Cyber criminals have started targeting government enforcement of the Ransomware in an attempt to extort money. Recently, the police department of the Midlothian Village in Illinois has paid a ransom of over $600 in Bitcoins to an unknown hacker after being hit by a popular ransomware attack.
The popular Ransomware, dubbed Cryptoware, disabled a police computer in Midlothian — located south of Chicago — by making it inaccessible through its file-encryption capabilities and forced them to pay a ransom in order to restore access to the important police records.

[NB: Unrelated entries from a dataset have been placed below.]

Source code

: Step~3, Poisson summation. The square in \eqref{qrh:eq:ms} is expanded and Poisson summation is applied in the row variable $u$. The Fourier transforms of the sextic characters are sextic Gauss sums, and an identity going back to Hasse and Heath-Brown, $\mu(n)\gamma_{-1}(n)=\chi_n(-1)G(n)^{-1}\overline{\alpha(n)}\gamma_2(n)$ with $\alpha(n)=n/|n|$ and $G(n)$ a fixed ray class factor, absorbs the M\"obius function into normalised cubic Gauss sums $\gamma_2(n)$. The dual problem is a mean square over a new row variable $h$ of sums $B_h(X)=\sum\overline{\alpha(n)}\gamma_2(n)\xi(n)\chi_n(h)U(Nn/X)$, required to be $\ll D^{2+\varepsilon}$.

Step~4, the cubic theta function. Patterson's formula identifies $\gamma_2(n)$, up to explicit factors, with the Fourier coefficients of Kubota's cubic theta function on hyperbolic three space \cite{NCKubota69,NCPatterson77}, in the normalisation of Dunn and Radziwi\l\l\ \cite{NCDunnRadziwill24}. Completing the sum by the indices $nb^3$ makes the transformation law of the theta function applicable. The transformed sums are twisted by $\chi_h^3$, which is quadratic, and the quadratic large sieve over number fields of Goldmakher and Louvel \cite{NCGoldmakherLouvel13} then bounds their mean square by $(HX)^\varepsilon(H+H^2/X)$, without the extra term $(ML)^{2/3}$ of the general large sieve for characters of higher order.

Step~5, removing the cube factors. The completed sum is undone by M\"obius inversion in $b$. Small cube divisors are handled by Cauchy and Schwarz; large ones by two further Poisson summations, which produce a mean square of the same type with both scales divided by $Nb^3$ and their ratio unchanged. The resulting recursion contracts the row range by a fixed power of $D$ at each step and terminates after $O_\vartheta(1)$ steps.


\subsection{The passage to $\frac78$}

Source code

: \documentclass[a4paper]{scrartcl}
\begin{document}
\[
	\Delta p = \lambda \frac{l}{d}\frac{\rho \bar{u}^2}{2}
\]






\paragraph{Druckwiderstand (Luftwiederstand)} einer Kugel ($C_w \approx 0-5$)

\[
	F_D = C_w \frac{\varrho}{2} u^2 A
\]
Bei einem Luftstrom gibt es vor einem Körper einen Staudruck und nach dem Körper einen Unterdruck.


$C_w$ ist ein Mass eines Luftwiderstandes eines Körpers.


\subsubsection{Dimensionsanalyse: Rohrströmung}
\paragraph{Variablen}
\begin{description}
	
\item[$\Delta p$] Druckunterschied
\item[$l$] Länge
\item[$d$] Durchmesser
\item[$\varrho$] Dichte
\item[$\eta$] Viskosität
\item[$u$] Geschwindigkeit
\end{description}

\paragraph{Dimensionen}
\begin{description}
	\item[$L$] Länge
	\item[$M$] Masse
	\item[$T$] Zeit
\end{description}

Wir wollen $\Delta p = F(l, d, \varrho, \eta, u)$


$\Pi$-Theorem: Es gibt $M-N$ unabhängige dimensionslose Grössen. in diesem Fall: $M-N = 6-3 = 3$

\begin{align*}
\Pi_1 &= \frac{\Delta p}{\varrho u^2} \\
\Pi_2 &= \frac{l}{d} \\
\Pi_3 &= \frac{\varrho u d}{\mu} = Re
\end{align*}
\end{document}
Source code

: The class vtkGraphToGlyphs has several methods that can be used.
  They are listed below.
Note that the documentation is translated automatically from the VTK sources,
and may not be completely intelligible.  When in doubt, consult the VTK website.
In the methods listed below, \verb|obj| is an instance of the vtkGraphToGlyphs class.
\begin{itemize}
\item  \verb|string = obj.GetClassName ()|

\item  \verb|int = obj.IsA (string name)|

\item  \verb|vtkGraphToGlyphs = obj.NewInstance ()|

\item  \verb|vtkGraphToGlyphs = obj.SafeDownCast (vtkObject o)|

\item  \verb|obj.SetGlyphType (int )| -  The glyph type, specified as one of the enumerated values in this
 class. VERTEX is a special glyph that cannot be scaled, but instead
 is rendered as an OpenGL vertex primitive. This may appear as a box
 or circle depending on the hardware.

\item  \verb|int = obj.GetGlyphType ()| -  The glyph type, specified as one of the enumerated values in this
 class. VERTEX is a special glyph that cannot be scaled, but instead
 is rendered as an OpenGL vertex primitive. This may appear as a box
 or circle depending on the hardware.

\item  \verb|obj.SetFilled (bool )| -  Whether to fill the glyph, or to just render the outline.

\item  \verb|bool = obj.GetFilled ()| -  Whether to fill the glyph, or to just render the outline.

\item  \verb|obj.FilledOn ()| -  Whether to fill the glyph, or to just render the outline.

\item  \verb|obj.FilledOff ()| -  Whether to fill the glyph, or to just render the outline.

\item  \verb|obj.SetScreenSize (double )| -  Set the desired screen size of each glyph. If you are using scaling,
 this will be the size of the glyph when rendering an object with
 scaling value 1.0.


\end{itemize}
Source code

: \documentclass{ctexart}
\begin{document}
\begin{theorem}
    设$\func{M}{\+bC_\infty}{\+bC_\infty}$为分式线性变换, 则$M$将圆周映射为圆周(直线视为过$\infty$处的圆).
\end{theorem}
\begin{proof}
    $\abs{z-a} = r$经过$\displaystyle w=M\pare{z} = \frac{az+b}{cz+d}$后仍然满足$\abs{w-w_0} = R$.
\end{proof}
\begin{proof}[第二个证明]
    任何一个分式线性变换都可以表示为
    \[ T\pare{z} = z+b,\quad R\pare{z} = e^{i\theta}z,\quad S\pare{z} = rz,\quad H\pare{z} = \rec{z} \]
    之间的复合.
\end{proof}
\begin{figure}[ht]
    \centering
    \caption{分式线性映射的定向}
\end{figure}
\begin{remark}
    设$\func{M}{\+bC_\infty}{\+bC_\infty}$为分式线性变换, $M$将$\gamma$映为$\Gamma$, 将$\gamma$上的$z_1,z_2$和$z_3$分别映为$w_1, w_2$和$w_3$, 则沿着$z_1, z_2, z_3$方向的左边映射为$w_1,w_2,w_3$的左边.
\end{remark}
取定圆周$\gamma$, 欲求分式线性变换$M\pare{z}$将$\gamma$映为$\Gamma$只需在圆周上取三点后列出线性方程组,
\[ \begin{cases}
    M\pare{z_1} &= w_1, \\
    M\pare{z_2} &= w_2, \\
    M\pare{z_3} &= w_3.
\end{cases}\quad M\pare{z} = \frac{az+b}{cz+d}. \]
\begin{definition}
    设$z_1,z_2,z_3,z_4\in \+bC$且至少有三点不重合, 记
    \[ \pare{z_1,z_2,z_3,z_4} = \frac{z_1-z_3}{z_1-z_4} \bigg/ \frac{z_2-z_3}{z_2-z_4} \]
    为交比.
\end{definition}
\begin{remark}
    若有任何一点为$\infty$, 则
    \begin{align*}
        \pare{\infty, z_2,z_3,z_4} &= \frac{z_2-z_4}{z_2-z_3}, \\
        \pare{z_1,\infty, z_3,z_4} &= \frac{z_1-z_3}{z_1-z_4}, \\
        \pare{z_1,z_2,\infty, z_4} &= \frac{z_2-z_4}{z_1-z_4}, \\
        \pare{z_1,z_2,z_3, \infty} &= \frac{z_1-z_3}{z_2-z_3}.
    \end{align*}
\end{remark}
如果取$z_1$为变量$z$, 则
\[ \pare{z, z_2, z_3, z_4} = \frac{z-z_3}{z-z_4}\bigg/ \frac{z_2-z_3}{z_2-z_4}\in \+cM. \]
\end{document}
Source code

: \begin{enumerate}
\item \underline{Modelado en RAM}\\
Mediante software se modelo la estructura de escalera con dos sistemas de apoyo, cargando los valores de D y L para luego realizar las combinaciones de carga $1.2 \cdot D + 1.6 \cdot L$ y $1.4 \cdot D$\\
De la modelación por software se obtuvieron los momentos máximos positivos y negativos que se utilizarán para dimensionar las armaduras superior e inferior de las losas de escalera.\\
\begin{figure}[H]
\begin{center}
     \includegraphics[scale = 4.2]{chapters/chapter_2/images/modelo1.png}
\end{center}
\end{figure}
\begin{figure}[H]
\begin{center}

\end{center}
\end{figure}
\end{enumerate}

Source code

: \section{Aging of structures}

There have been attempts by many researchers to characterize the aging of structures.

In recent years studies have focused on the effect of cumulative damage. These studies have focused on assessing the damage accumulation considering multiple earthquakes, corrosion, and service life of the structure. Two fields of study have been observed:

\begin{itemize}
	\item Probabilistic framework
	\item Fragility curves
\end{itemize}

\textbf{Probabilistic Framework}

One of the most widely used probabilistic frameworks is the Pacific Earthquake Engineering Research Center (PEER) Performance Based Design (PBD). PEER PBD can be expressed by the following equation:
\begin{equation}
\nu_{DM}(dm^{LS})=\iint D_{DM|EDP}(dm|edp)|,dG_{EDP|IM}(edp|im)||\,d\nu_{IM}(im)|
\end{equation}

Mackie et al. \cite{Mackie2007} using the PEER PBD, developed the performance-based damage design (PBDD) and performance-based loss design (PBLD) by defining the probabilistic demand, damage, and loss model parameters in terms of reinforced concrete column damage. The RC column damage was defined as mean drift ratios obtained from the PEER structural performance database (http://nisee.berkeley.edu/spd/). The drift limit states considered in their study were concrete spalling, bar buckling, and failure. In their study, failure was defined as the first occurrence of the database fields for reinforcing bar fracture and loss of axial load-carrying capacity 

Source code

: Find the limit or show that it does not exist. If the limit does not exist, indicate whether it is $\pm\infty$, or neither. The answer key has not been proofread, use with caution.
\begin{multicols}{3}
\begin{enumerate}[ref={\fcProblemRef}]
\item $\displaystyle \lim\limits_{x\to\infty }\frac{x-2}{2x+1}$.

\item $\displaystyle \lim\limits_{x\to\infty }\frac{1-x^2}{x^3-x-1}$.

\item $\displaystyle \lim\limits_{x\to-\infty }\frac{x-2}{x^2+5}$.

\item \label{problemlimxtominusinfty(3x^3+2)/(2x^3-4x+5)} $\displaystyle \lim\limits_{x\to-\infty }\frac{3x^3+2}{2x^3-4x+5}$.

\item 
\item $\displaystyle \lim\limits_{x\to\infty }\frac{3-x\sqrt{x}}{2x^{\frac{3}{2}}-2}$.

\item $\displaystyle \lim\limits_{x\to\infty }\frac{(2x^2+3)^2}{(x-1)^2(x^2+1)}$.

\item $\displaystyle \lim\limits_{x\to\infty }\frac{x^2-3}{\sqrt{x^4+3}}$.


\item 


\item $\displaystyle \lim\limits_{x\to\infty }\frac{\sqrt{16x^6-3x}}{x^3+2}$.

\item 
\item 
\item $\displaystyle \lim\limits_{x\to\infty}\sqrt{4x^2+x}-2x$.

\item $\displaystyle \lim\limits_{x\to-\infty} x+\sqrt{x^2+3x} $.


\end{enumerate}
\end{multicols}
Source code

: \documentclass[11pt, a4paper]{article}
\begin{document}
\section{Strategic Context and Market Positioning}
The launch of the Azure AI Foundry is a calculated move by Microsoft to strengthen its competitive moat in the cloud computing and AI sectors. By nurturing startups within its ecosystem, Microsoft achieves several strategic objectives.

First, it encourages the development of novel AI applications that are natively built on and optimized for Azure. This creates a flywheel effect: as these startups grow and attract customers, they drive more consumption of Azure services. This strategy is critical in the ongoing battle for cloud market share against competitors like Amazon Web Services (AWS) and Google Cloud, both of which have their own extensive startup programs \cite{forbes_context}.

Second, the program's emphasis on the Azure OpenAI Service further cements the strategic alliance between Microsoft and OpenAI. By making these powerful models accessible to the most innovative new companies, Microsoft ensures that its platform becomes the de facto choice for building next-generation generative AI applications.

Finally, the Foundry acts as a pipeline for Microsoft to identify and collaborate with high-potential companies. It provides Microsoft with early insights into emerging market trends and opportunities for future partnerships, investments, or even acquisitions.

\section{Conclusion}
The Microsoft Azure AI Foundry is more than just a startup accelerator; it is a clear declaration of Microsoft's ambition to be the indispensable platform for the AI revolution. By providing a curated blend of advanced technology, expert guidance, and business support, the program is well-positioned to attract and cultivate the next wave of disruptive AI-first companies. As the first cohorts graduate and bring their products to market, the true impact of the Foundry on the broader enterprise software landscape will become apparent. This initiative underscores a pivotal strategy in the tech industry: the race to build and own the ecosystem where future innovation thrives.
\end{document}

The Chicago Tribune reported that the department first encountered Cryptoware in January, when someone in the department opened a spear-phishing email that pointed to the malicious software.
Once opened, the email carrying the Cryptoware ransomware immediately encrypts the files on the computer and, in typical ransomware style, displays a message demanding money in exchange for a decrypt code that could free the device from Cryptoware.
Midlothian Police Chief Harold Kaufman confirmed the police department had been hacked, but declined further comment. Local IT professionals assured that the hacker didn't get access to files in the police department's database, rather the Cryptoware program only made certain documents inaccessible.
"It didn't encrypt everything in the police department. It was just that computer and specific files, not the entire system," Calvin Harden Jr., an IT vendor who works with the village and the police on overcoming this threat, told the Tribune.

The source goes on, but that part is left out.